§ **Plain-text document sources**
==============================
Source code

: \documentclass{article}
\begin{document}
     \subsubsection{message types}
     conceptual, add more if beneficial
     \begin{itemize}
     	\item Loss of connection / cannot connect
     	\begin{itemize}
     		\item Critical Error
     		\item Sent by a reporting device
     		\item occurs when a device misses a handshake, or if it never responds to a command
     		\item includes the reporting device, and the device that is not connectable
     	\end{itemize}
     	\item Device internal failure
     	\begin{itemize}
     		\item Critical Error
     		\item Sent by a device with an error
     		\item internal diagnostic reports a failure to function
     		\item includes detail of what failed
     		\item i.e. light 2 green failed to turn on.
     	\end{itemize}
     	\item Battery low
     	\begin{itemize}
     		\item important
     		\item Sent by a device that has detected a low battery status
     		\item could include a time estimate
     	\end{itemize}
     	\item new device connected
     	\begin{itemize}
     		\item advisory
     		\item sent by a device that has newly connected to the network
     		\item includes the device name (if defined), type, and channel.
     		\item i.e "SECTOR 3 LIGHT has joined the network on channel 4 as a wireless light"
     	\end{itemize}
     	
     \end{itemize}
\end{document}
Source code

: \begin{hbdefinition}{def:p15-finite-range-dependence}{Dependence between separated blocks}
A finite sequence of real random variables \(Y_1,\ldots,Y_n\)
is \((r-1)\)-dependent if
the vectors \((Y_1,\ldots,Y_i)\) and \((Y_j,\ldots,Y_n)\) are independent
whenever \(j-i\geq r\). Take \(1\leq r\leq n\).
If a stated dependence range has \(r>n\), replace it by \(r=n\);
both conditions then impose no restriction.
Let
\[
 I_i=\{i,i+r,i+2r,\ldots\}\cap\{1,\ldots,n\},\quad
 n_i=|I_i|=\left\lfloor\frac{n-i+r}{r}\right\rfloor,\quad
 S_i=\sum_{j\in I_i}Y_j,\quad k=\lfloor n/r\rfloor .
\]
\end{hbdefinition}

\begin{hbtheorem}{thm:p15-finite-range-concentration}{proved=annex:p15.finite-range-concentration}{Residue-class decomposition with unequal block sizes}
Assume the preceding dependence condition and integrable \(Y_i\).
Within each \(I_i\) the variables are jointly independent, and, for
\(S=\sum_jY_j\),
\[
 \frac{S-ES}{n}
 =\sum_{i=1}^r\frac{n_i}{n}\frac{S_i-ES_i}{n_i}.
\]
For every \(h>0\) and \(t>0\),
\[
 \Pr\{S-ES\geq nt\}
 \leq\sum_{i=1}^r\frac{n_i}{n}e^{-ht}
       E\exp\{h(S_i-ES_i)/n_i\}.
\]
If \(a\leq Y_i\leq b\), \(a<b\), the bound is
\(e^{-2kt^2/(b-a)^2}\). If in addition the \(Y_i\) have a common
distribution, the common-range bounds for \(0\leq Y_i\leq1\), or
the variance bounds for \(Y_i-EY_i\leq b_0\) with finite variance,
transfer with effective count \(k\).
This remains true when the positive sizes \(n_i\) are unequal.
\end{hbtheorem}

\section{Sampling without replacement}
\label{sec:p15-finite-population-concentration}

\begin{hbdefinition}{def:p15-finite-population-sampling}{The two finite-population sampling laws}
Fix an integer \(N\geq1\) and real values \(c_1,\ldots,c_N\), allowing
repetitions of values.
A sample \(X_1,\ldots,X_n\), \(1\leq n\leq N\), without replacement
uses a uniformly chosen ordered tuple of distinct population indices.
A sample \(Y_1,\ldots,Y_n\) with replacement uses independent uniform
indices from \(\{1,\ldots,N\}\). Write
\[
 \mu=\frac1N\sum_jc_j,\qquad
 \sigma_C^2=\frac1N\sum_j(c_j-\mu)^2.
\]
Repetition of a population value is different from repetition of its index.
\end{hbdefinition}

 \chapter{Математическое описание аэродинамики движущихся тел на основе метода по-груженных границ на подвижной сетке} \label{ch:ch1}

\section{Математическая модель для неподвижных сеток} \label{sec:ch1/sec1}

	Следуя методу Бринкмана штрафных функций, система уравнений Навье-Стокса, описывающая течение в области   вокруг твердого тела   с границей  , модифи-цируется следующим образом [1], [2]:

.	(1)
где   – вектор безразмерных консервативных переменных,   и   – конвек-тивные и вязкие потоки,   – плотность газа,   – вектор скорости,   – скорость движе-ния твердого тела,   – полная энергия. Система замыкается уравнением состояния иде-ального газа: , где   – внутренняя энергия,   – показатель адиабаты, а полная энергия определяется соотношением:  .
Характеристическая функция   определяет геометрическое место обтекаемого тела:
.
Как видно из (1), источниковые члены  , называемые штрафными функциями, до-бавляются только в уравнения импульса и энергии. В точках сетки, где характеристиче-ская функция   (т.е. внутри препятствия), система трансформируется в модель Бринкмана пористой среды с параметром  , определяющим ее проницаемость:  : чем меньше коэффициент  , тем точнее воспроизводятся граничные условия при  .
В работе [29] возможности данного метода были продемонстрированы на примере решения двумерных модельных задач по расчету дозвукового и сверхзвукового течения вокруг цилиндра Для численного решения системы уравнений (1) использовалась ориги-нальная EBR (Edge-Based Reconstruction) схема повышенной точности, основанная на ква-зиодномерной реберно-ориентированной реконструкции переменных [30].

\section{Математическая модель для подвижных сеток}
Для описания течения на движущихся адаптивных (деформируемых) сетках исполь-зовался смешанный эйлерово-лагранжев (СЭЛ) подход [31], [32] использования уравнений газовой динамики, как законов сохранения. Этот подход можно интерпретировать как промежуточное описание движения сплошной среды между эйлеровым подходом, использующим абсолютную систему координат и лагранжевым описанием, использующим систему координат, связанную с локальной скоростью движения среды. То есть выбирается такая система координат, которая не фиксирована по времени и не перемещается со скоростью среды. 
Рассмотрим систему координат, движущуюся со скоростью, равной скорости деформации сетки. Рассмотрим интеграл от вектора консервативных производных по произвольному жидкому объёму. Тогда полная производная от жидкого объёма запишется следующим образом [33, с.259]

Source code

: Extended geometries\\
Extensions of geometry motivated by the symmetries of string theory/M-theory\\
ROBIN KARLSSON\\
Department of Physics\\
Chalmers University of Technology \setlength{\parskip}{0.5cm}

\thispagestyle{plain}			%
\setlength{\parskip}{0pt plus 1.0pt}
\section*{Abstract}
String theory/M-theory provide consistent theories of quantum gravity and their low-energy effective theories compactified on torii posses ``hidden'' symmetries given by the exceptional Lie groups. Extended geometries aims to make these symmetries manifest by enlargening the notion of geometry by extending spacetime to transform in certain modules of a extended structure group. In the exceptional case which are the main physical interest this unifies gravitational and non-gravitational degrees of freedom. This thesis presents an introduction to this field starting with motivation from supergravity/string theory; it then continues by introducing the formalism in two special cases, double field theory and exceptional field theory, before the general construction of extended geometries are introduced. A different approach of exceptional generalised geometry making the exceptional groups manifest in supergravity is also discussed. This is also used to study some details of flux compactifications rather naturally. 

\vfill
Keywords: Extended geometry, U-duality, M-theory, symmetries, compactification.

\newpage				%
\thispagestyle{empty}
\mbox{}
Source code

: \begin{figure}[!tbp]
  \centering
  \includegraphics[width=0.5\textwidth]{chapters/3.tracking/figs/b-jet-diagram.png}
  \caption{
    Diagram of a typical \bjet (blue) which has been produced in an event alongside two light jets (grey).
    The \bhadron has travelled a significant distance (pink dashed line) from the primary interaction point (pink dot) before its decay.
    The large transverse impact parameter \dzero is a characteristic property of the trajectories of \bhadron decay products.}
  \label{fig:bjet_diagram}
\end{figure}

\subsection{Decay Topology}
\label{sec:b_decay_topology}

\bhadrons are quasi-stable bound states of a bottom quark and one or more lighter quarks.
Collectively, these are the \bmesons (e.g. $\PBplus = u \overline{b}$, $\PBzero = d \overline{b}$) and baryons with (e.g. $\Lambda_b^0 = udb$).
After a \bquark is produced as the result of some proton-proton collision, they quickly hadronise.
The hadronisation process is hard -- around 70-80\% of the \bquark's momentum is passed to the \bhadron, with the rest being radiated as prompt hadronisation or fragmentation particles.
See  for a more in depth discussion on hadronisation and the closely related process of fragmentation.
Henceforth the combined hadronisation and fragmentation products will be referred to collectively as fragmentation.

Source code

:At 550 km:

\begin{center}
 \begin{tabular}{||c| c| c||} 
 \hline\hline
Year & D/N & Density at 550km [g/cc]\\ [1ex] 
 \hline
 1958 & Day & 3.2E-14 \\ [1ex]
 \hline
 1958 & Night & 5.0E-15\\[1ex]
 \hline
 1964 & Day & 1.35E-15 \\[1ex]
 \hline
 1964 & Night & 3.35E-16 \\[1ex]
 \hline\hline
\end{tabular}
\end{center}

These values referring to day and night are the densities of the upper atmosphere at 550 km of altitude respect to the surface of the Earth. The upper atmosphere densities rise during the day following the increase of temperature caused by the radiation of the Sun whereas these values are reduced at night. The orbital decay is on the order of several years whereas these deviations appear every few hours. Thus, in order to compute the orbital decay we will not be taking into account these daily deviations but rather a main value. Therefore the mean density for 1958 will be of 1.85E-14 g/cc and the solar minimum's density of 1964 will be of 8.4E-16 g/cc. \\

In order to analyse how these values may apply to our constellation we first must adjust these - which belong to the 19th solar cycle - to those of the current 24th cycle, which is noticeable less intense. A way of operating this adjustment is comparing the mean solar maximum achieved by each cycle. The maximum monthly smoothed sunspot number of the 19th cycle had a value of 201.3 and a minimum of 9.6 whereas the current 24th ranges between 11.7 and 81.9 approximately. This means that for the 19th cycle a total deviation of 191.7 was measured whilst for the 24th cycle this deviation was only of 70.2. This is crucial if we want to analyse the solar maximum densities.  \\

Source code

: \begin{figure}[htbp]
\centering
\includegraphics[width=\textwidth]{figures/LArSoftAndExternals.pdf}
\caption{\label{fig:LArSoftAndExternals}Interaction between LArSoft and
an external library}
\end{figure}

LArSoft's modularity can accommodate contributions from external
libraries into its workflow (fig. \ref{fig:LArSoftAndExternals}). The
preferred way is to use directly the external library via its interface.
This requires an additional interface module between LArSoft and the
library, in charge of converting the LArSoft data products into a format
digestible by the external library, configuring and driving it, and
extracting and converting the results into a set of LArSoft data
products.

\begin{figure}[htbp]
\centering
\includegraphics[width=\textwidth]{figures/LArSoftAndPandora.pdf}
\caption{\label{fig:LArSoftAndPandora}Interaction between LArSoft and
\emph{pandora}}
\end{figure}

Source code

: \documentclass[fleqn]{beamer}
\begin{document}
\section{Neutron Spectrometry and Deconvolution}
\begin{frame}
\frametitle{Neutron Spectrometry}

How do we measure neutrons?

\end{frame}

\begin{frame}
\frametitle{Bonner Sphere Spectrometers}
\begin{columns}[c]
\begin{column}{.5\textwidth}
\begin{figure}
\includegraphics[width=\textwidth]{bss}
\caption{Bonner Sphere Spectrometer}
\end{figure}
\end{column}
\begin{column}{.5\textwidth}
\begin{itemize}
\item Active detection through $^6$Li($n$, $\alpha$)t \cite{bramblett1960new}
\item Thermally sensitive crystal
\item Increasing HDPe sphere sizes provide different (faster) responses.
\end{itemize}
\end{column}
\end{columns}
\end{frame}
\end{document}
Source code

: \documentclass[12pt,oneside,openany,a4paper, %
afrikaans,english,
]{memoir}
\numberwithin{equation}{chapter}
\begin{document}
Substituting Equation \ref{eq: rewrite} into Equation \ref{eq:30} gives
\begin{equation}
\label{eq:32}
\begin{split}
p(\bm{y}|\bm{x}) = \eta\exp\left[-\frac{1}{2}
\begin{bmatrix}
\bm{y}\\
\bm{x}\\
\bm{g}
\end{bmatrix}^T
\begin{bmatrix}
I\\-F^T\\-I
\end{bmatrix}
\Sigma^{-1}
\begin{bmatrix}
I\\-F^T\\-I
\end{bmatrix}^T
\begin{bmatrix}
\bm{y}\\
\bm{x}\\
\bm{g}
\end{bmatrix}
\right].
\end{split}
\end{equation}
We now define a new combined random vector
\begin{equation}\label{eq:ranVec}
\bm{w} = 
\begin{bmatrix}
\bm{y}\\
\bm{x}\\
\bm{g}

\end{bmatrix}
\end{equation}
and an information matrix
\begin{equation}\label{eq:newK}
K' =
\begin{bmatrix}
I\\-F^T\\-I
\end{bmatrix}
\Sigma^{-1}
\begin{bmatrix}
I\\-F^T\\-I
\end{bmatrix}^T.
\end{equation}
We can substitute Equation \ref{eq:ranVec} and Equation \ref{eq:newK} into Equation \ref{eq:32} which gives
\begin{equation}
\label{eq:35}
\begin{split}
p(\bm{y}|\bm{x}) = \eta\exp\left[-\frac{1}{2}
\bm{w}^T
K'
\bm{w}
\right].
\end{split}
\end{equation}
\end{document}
==============================
§ **DESCRIPTION OF THE TASK**
Look through the records above and please copy every line in which the string "label" occurs.

§ **EXPECTED ANSWER**
\label{sec:p15-finite-population-concentration}
 \chapter{Математическое описание аэродинамики движущихся тел на основе метода по-груженных границ на подвижной сетке} \label{ch:ch1}
\section{Математическая модель для неподвижных сеток} \label{sec:ch1/sec1}
  \label{fig:bjet_diagram}
\label{sec:b_decay_topology}
\caption{\label{fig:LArSoftAndExternals}Interaction between LArSoft and
\caption{\label{fig:LArSoftAndPandora}Interaction between LArSoft and
\label{eq:32}
\begin{equation}\label{eq:ranVec}
\begin{equation}\label{eq:newK}
\label{eq:35}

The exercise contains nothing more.